What do firms need to do?

These rules are not expected to be finalised before the end of 2026, and the regime will not take effect until mid-2028. 

ESG ratings providers must engage early with the consultation to understand how the FCA’s proposals may affect their UK operations and service offerings. They will need to prepare for the authorisation process where this is not already in place (including considering what presence they have/need in the UK), seeking external advice as needed. Providers should also undertake a focused gap assessment against the proposed requirements to identify and prioritise areas for uplift, particularly those that could influence authorisation readiness or their ability to meet new transparency and disclosure expectations.

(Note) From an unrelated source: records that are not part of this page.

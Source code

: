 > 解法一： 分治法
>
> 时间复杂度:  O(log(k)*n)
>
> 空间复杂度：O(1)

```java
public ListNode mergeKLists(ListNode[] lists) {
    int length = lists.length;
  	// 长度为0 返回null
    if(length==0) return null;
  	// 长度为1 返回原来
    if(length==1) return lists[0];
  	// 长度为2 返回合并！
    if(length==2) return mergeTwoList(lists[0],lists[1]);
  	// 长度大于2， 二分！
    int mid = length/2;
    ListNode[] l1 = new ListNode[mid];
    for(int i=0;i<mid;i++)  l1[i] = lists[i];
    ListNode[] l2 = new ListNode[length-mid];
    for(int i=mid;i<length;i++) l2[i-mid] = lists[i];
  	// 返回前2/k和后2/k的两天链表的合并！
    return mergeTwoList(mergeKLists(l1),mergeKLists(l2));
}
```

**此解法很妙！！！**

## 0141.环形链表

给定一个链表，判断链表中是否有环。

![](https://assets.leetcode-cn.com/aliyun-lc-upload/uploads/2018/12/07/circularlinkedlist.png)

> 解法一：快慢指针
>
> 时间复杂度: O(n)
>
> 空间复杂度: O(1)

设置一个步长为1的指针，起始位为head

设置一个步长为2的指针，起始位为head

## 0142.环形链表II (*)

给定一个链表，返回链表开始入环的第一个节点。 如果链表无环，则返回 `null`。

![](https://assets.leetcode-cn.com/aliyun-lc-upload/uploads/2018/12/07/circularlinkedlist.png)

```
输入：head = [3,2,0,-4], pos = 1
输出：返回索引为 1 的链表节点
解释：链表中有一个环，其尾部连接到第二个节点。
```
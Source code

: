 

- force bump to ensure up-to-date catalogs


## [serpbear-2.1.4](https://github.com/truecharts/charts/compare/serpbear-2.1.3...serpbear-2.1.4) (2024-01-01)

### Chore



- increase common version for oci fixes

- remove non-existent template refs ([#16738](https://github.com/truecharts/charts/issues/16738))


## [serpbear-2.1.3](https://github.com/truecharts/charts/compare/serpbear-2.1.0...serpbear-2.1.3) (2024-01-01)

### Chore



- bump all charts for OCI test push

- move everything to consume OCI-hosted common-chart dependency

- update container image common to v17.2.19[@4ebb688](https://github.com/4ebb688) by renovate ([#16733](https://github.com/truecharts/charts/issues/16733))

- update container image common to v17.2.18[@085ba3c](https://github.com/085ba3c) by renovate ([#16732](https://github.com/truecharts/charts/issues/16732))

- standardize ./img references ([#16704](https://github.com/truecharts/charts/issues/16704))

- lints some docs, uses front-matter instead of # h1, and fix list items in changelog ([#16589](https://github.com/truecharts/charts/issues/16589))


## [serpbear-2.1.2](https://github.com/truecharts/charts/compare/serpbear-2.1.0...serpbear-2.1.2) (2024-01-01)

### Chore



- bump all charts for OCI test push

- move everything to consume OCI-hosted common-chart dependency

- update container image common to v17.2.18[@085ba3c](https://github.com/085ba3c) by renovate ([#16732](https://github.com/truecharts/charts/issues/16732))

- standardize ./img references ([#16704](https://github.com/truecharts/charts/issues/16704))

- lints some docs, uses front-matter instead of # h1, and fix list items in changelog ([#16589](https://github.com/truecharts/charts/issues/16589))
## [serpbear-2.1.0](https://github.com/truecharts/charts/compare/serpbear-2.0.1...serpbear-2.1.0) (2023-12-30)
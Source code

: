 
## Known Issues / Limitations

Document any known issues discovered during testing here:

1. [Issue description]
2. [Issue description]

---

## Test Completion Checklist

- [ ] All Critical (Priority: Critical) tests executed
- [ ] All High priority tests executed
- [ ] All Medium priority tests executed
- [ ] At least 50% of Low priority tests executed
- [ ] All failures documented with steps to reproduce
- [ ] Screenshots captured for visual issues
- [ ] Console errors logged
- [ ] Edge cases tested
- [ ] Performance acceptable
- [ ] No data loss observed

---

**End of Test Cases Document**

At this stage, financial institutions that use ESG ratings do not need to make operational changes. However, early horizon-scanning may be helpful, including:

• Following the FCA consultation, particularly on elements that may influence the usability, comparability and disclosure of ratings. 

• Understanding how the proposed UK regime compares to the EU framework, as the EU’s ESG Ratings Regulation is already in force, with regulatory technical standards under development. The UK regime will come into effect later and may diverge in scope or implementation.  

• Taking note of where ESG ratings are used within existing financial products and services and how these uses may be impacted. While impacts are likely to materialise after the regime takes effect, firms may wish to begin taking stock of their potential exposure.

Next steps

The consultation closes on 31 March 2026, with final rules expected Q4 2026. There would be a 6-month ‘pre-gateway’ support period from end-2026 through June 2027.

Providers offering ESG ratings to UK clients would require FCA authorisation from June 2028, with a tailored authorisations gateway opening in June 2027 for a 12-month application window.